A clear cut approach usually has maximum timber harvest and timber value in mind. A select cut offers much the same only instead of clearing all trees from the landscape, only harvestable timber is taken out or cull trees are removed to allow more space and sun for the remaining trees. In each case, the amount of sunlight reaching the forest floor increases, sometimes dramatically, but in only a few years the new young growth shoots past what is valuable for a deer. And because the trees are removed, very little horizontal cover remains for the deer herd. A timber stand improvement plan can have similar results as a clear cut or select cut…unless some trees are hinge cut and left for horizontal cover.

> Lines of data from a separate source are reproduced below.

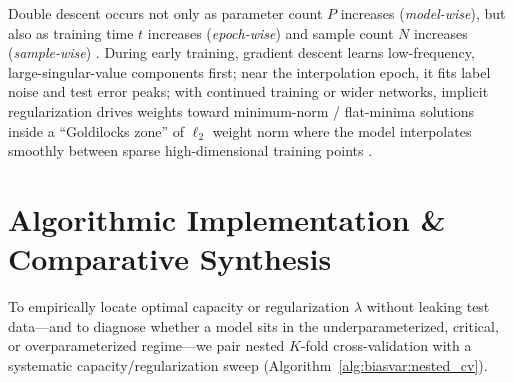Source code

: \documentclass[../../../../master.tex]{subfiles}
\begin{document}
\begin{intuition}
\label{int:biasvar:double_descent}
Double descent occurs not only as parameter count $P$ increases (\emph{model-wise}), but also as training time $t$ increases (\emph{epoch-wise}) and sample count $N$ increases (\emph{sample-wise}) . During early training, gradient descent learns low-frequency, large-singular-value components first; near the interpolation epoch, it fits label noise and test error peaks; with continued training or wider networks, implicit regularization drives weights toward minimum-norm / flat-minima solutions inside a ``Goldilocks zone'' of $\ell_2$ weight norm where the model interpolates smoothly between sparse high-dimensional training points .
\end{intuition}

\section{Algorithmic Implementation \& Comparative Synthesis}
\label{sec:biasvar:algorithm}

To empirically locate optimal capacity or regularization $\lambda$ without leaking test data---and to diagnose whether a model sits in the underparameterized, critical, or overparameterized regime---we pair nested $K$-fold cross-validation   with a systematic capacity/regularization sweep (Algorithm~\ref{alg:biasvar:nested_cv}).
\end{document}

I saw these types of timber plans for most of my teenage years and going into my twenties. The amount of impact they had on positive deer habitat was usually minimal and short lived. However, they left an impact on me. I saw that deer liked the edges created by cuttings. They also preferred open spots within a cut where a more diverse group of plants like dogwood, blackberry, pockets of grasses, or other low woody browse grew in. Deer preferred the edges of the cover, thickets that were created, and areas that did not regenerate as good but grew up in what I would call briar patches. It was the diversity of habitat that they preferred. This then, would be what I would try to replicate in the future.

Why the Hinge Cut?
When I’m trying to create edges, pockets of cover and places where deer can bed and feed throughout the day, very few options work as good as a hinge cut. A hinge cut plan takes the existing timber and improves it in such a way that a hunter can manipulate where deer will bed and feel secure on your property. But a hinge cut is so much different than a clear cutting or select cutting because you do two very important things that are not done with traditional methods of timber harvest and management. First, when you hinge cut a tree and allow it to fall still attached to the stump, it will continue to grow and provide ground level browse for deer. In some cases, I’ve hinged cut trees like oak or box elder that are still alive today some 15 or more years later providing ground level food and cover. The second, and arguably the more important reason, is when you hinge cut a tree and leave it attached to its stump, you create horizontal and overhead cover that deer love. This horizontal cover is something you’ll never get with a traditional timber harvest when the trees are removed. Sure, with a traditional cutting you will get more sun to the forest floor which will stimulate new growth, but you will get very little if any horizontal cover. This horizontal cover is desired because deer love it in their bedrooms. They will often lie up against a fallen log or under the overhead canopy of a hinge cut tree. This is why, in combination with the amount of food it creates, hinge cutting is so successful in creating exceptional habitat.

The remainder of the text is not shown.